INSTRUCTIONS FOR THE TASK: Your response should reproduce every line of the entries that contains the word "None".

╭─ STORED DATA

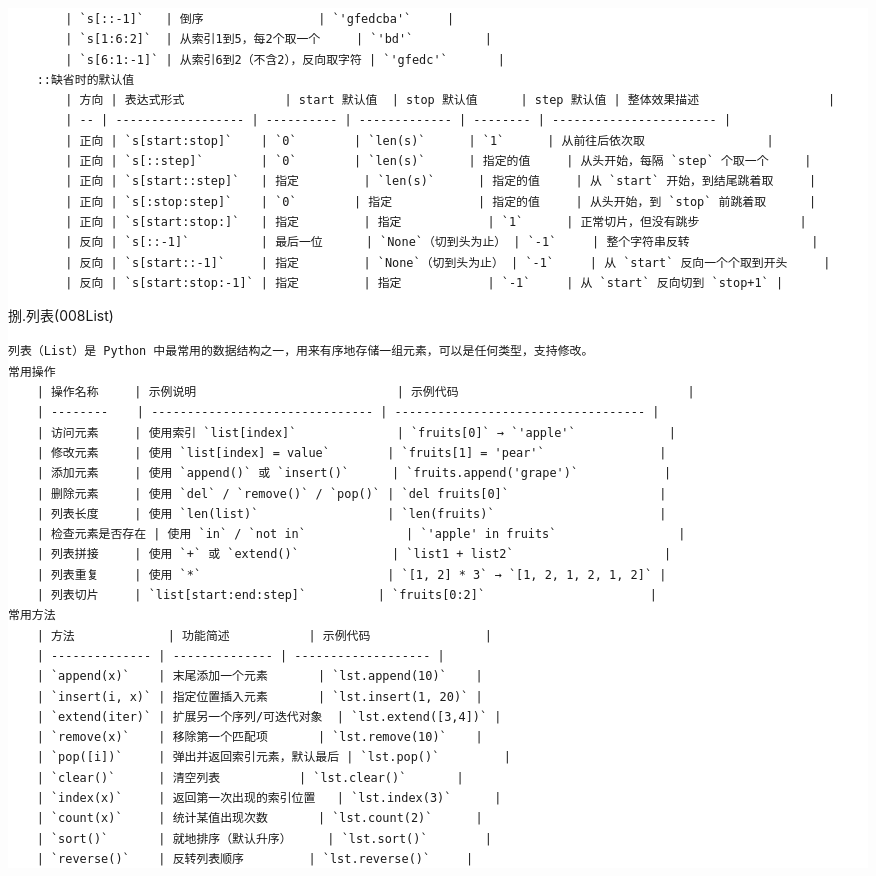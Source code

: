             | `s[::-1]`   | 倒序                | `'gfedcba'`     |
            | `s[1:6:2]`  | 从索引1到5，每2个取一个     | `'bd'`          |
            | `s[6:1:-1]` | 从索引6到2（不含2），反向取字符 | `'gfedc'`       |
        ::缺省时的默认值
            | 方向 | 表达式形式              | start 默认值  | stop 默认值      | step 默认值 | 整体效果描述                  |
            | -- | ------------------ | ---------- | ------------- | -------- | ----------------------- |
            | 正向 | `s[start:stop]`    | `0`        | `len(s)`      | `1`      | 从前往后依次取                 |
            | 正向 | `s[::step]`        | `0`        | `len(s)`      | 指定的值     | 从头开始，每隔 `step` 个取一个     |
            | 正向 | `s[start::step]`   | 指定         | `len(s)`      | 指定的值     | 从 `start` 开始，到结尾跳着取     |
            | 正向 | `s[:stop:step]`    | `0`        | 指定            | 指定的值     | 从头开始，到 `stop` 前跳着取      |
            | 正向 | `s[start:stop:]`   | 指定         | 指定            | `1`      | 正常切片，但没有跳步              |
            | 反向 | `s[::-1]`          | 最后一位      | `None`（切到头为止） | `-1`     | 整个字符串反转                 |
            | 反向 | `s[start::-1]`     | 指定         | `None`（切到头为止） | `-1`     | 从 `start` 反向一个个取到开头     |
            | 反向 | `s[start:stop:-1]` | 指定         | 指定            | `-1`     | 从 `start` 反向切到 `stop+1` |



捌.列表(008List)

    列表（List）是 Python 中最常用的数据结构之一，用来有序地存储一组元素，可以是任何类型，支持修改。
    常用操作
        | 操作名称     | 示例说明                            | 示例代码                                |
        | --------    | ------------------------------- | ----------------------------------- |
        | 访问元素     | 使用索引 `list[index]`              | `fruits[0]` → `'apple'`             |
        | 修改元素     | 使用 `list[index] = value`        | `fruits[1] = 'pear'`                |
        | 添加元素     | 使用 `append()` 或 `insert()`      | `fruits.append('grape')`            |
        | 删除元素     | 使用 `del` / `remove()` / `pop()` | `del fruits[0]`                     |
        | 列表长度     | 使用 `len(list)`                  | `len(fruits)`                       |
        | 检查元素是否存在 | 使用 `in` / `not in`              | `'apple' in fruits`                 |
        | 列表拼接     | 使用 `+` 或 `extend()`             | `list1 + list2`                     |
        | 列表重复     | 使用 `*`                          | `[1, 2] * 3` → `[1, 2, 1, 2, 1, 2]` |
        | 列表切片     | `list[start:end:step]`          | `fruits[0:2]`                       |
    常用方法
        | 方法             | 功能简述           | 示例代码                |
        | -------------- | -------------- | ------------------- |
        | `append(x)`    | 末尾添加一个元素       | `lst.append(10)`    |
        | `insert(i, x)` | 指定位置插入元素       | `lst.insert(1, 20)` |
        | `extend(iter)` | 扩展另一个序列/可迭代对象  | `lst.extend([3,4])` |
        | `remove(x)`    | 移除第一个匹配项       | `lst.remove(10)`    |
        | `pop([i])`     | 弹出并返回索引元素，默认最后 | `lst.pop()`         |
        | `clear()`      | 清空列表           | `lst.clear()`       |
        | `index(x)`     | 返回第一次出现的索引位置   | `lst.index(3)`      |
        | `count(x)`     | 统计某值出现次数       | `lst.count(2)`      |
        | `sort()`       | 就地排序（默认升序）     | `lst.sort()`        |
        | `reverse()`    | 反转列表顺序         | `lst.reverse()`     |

╰─
╭─ STORED DATA

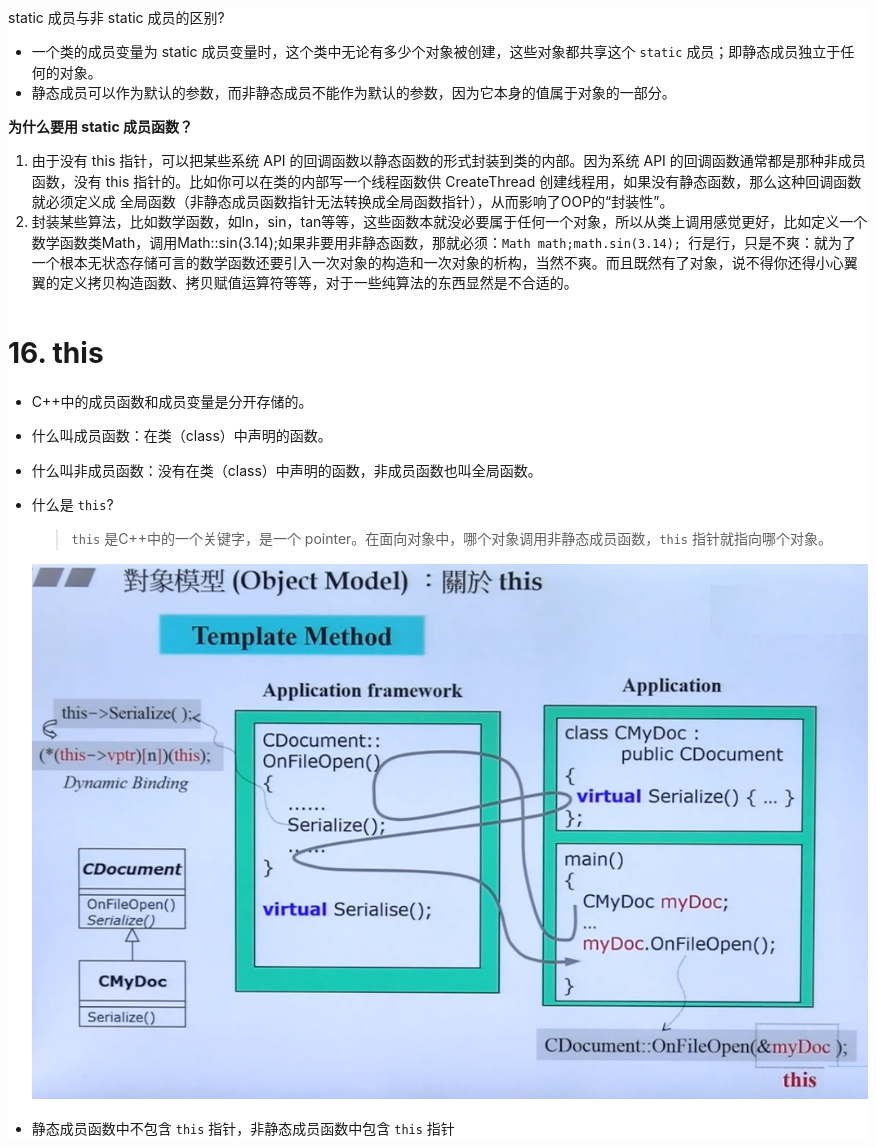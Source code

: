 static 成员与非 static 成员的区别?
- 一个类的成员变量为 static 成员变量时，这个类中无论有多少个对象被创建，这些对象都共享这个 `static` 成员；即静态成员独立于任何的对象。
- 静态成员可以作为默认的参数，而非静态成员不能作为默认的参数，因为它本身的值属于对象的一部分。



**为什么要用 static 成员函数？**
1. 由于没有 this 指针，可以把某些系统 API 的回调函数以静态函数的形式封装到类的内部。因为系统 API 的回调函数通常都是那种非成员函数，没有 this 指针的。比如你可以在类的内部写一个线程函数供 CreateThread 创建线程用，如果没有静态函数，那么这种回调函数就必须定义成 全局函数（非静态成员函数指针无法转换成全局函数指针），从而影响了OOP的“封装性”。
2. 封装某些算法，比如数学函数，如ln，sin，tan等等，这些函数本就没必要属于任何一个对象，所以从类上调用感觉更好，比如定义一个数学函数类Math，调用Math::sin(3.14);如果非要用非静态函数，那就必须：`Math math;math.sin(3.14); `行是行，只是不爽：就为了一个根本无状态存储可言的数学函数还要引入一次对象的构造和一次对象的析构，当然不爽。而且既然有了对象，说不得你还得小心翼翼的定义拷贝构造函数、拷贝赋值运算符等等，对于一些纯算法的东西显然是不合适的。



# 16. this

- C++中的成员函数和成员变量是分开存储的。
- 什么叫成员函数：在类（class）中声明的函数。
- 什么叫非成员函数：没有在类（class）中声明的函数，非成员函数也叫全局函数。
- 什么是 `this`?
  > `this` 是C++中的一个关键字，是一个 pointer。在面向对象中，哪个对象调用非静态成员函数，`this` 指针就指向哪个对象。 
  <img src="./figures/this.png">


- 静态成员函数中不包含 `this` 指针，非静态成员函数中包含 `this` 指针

╰─

WRITTEN RESPONSE:
            | 反向 | `s[::-1]`          | 最后一位      | `None`（切到头为止） | `-1`     | 整个字符串反转                 |
            | 反向 | `s[start::-1]`     | 指定         | `None`（切到头为止） | `-1`     | 从 `start` 反向一个个取到开头     |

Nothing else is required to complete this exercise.